If any of you care about my kitchen garden the way I do, getting right down into the weeds, as it were, you will remember that I have tomatoes right, left and center. Tomatoes and butternut squash: everything else squeezes in around the edges. The question is, how did this happen?

I think I figured it out. We had tomatoes for lunch, as we have done every lunch for a couple of weeks now. Not complaining, just saying. The first ones to ripen were these gnarly, irregular things. I’m trying to work out a variation of all cats being grey in the dark, but it’s not coming to me. Anyway, chopped up, gnarly works just fine. Some other varieties are starting to come online. We have beefhearts now and I think I saw a possible San Marzano turning pink.

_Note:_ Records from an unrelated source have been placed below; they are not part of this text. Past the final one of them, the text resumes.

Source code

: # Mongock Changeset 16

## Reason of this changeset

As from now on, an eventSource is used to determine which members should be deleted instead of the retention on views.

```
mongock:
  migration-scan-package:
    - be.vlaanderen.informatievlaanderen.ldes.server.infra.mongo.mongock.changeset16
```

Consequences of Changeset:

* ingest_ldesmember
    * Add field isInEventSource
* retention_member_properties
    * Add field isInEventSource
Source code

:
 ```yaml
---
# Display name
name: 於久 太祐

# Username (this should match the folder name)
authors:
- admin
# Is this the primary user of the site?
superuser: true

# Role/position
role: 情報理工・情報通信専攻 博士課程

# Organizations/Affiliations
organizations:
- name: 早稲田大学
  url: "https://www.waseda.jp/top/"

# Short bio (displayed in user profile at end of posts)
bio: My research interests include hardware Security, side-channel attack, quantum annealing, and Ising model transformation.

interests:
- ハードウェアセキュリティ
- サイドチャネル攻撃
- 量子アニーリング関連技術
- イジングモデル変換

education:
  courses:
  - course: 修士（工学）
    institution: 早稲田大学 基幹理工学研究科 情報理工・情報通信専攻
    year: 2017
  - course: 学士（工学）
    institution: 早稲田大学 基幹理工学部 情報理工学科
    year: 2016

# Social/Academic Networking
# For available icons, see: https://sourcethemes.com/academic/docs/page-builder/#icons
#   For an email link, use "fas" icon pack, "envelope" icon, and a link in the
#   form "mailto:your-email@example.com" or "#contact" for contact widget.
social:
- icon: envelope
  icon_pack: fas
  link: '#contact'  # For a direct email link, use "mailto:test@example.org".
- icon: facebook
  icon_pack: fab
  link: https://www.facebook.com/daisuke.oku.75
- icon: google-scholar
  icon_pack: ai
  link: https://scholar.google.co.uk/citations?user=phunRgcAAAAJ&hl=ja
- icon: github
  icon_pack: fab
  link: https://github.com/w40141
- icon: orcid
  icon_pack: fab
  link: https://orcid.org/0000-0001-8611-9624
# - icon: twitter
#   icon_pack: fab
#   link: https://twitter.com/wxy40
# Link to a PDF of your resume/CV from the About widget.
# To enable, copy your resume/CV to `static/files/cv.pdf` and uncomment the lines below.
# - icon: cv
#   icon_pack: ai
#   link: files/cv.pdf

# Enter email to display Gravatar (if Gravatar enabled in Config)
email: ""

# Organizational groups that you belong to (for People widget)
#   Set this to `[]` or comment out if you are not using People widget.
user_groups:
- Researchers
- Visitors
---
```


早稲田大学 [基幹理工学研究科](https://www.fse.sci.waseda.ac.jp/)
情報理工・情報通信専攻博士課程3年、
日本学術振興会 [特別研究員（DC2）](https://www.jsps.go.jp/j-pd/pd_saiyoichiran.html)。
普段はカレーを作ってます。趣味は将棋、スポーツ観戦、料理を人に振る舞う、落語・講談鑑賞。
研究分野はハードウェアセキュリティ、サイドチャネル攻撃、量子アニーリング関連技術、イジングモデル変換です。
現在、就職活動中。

So, today’s lunch, herbed omelet and a caprese salad. Just as I was about to dispatch this guy, have him meet his mozzarella, I realized. This is a Berkeley Tie Dye. What looks in the photo like a blown-out highlight is, okay, a blown-out highlight, but the main thing is, it’s yellow. Green, yellow and red, all on the same ripe tomato, a sure sign. I planted Berkeley Tie Dye last year. Not this year.

So this is the deal. The possible deal. Last year I planted all kinds of things. Then I ran off to Paris and left everything to fend for itself. Not many things came up. Some things came up, bore fruit — cherry tomatoes are pretty indestructible — and the fruit just rotted on the plant. Or maybe I threw it toward the compost bin and missed. Anyway, there were all these seeds left in the ground that just laid dormant.

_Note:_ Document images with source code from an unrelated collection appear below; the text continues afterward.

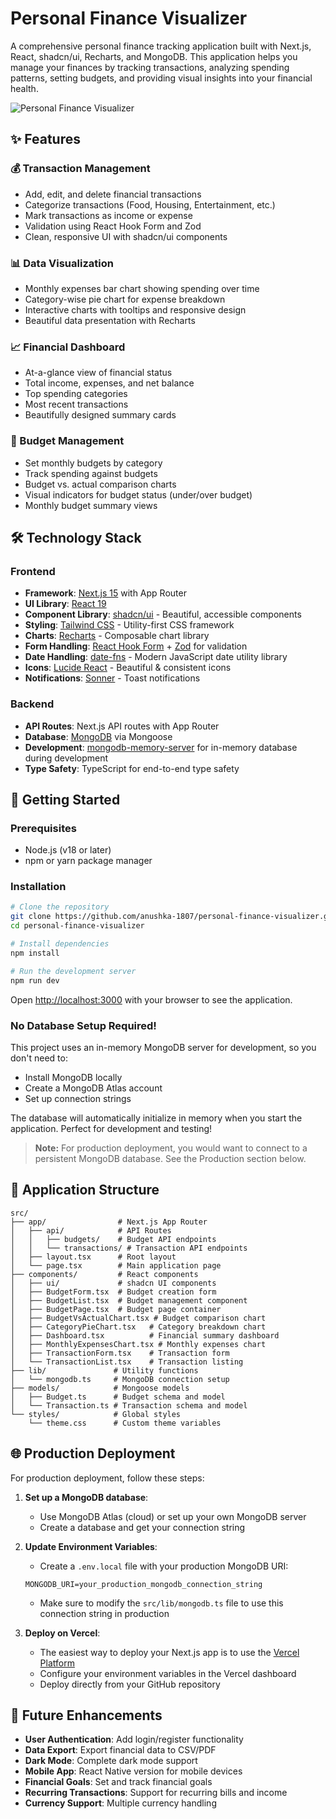 # Personal Finance Visualizer

A comprehensive personal finance tracking application built with Next.js, React, shadcn/ui, Recharts, and MongoDB. This application helps you manage your finances by tracking transactions, analyzing spending patterns, setting budgets, and providing visual insights into your financial health.

![Personal Finance Visualizer](https://via.placeholder.com/800x400?text=Personal+Finance+Visualizer)

## ✨ Features

### 💰 Transaction Management
- Add, edit, and delete financial transactions
- Categorize transactions (Food, Housing, Entertainment, etc.)
- Mark transactions as income or expense
- Validation using React Hook Form and Zod
- Clean, responsive UI with shadcn/ui components

### 📊 Data Visualization
- Monthly expenses bar chart showing spending over time
- Category-wise pie chart for expense breakdown
- Interactive charts with tooltips and responsive design
- Beautiful data presentation with Recharts

### 📈 Financial Dashboard
- At-a-glance view of financial status
- Total income, expenses, and net balance
- Top spending categories
- Most recent transactions
- Beautifully designed summary cards

### 💼 Budget Management
- Set monthly budgets by category
- Track spending against budgets
- Budget vs. actual comparison charts
- Visual indicators for budget status (under/over budget)
- Monthly budget summary views

## 🛠️ Technology Stack

### Frontend
- **Framework**: [Next.js 15](https://nextjs.org/) with App Router
- **UI Library**: [React 19](https://react.dev/)
- **Component Library**: [shadcn/ui](https://ui.shadcn.com/) - Beautiful, accessible components
- **Styling**: [Tailwind CSS](https://tailwindcss.com/) - Utility-first CSS framework
- **Charts**: [Recharts](https://recharts.org/) - Composable chart library
- **Form Handling**: [React Hook Form](https://react-hook-form.com/) + [Zod](https://zod.dev/) for validation
- **Date Handling**: [date-fns](https://date-fns.org/) - Modern JavaScript date utility library
- **Icons**: [Lucide React](https://lucide.dev/) - Beautiful & consistent icons
- **Notifications**: [Sonner](https://sonner.emilkowal.ski/) - Toast notifications

### Backend
- **API Routes**: Next.js API routes with App Router
- **Database**: [MongoDB](https://www.mongodb.com/) via Mongoose
- **Development**: [mongodb-memory-server](https://github.com/nodkz/mongodb-memory-server) for in-memory database during development
- **Type Safety**: TypeScript for end-to-end type safety

## 🚀 Getting Started

### Prerequisites
- Node.js (v18 or later)
- npm or yarn package manager

### Installation

```bash
# Clone the repository
git clone https://github.com/anushka-1807/personal-finance-visualizer.git
cd personal-finance-visualizer

# Install dependencies
npm install

# Run the development server
npm run dev
```

Open [http://localhost:3000](http://localhost:3000) with your browser to see the application.

### No Database Setup Required!

This project uses an in-memory MongoDB server for development, so you don't need to:  
- Install MongoDB locally
- Create a MongoDB Atlas account
- Set up connection strings

The database will automatically initialize in memory when you start the application. Perfect for development and testing!

> **Note:** For production deployment, you would want to connect to a persistent MongoDB database. See the Production section below.

## 🧩 Application Structure

```
src/
├── app/                # Next.js App Router
│   ├── api/            # API Routes
│   │   ├── budgets/    # Budget API endpoints
│   │   └── transactions/ # Transaction API endpoints
│   ├── layout.tsx      # Root layout
│   └── page.tsx        # Main application page
├── components/         # React components
│   ├── ui/             # shadcn UI components
│   ├── BudgetForm.tsx  # Budget creation form
│   ├── BudgetList.tsx  # Budget management component
│   ├── BudgetPage.tsx  # Budget page container
│   ├── BudgetVsActualChart.tsx # Budget comparison chart
│   ├── CategoryPieChart.tsx   # Category breakdown chart
│   ├── Dashboard.tsx          # Financial summary dashboard
│   ├── MonthlyExpensesChart.tsx # Monthly expenses chart
│   ├── TransactionForm.tsx    # Transaction form
│   └── TransactionList.tsx    # Transaction listing
├── lib/               # Utility functions
│   └── mongodb.ts     # MongoDB connection setup
├── models/            # Mongoose models
│   ├── Budget.ts      # Budget schema and model
│   └── Transaction.ts # Transaction schema and model
└── styles/            # Global styles
    └── theme.css      # Custom theme variables
```

## 🌐 Production Deployment

For production deployment, follow these steps:

1. **Set up a MongoDB database**:
   - Use MongoDB Atlas (cloud) or set up your own MongoDB server
   - Create a database and get your connection string

2. **Update Environment Variables**:
   - Create a `.env.local` file with your production MongoDB URI:
   ```
   MONGODB_URI=your_production_mongodb_connection_string
   ```
   - Make sure to modify the `src/lib/mongodb.ts` file to use this connection string in production

3. **Deploy on Vercel**:
   - The easiest way to deploy your Next.js app is to use the [Vercel Platform](https://vercel.com/new)
   - Configure your environment variables in the Vercel dashboard
   - Deploy directly from your GitHub repository

## 🧪 Future Enhancements

- **User Authentication**: Add login/register functionality
- **Data Export**: Export financial data to CSV/PDF
- **Dark Mode**: Complete dark mode support
- **Mobile App**: React Native version for mobile devices
- **Financial Goals**: Set and track financial goals
- **Recurring Transactions**: Support for recurring bills and income
- **Currency Support**: Multiple currency handling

This year I have spent a lot of time at the house, actually watering and taking care of things. And as avid readers know, we do no-dig; the seeds would still be near the surface. So my guess is that seeds from last year sprouted right alongside seeds from this year. Hey presto, bumper crop.

Fortunately I have a lot of cookbooks.

7 Replies to “Is This It?”

    1. Yes, they’re very good. No ripe garden tomato is really bad, but the ones that ripened earlier were kind of watery. These are juicy enough, but not so much that they dilute salad dressing, that kind of thing. Also the earlier ones needed all those ripples and curves, not to mention their rather thick skin, to give them structure. Once cut up, they kind of fell apart. This variety has thinner, smoother skin and retains its form when cut. Inside, the color is a uniform red. They are smaller than the “Coeur de Boeuf,” so maybe a better choice if you’re not big eater — of course in tomato season you’re bound to have lots of drop-ins at lunch time — but I do think Coeur de Boeuf tastes slightly better. I’m glad you like the photo. Thanks.

  1. The best artichokes we ever had were from a plant that popped up on the compost heap….
    I reckon that one can never have too many cook books, a claim hotly contested by husband.

      1. Likewise….they have a little office to themselves. But I am having to reorganise them now as the cleaner kindly dusted the lot while I was out and replaced them in an order known only to herself so that now when I reach for Grigson on veg I am likely to drop on food of the Mexican provinces….

    1. Hunky blue men, right there in my garden? Forget the tomatoes… I actually saw Mel Gibson once. He took his son to the opera. I’m sure it was a school assignment, as they both looked bored out of their minds.